** Opening THE DATA block **
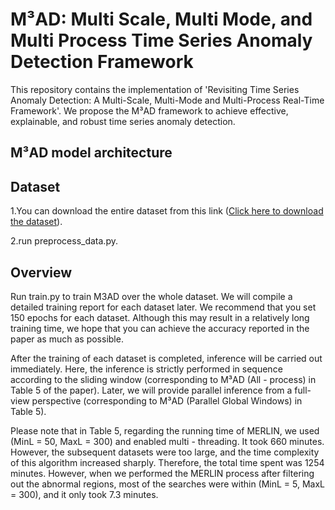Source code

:﻿# M³AD: Multi Scale, Multi Mode, and Multi Process Time Series Anomaly Detection Framework
This repository contains the implementation of 'Revisiting Time Series Anomaly Detection: A Multi-Scale,
 Multi-Mode and Multi-Process Real-Time Framework'. We propose the M³AD framework to achieve effective, explainable, and robust time series anomaly detection.
## M³AD model architecture


## Dataset
1.You can download the entire dataset from this link ([Click here to download the dataset](https://github.com/pseudo-Skye/Data-Smith/blob/master/TSAD%20Dataset/cleaned_dataset/cleaned_dataset.zip)).

2.run preprocess_data.py.

## Overview
Run train.py to train M3AD over the whole dataset. We will compile a detailed training report for each dataset later. We recommend that you set 150 epochs for each dataset. Although this may result in a relatively long training time, we hope that you can achieve the accuracy reported in the paper as much as possible.

After the training of each dataset is completed, inference will be carried out immediately. Here, the inference is strictly performed in sequence according to the sliding window (corresponding to M³AD (All - process) in Table 5 of the paper). Later, we will provide parallel inference from a full-view perspective (corresponding to M³AD (Parallel Global Windows) in Table 5).

Please note that in Table 5, regarding the running time of MERLIN, we used (MinL = 50, MaxL = 300) and enabled multi - threading. It took 660 minutes. However, the subsequent datasets were too large, and the time complexity of this algorithm increased sharply.  Therefore, the total time spent was 1254 minutes. However, when we performed the MERLIN process after filtering out the abnormal regions, most of the searches were within (MinL = 5, MaxL = 300), and it only took 7.3 minutes.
** Closing THE DATA block **
WORK REQUEST: Your response should contain each line of the listing in which the word "that" occurs.

SOLVED EXERCISE:
Run train.py to train M3AD over the whole dataset. We will compile a detailed training report for each dataset later. We recommend that you set 150 epochs for each dataset. Although this may result in a relatively long training time, we hope that you can achieve the accuracy reported in the paper as much as possible.
Please note that in Table 5, regarding the running time of MERLIN, we used (MinL = 50, MaxL = 300) and enabled multi - threading. It took 660 minutes. However, the subsequent datasets were too large, and the time complexity of this algorithm increased sharply.  Therefore, the total time spent was 1254 minutes. However, when we performed the MERLIN process after filtering out the abnormal regions, most of the searches were within (MinL = 5, MaxL = 300), and it only took 7.3 minutes.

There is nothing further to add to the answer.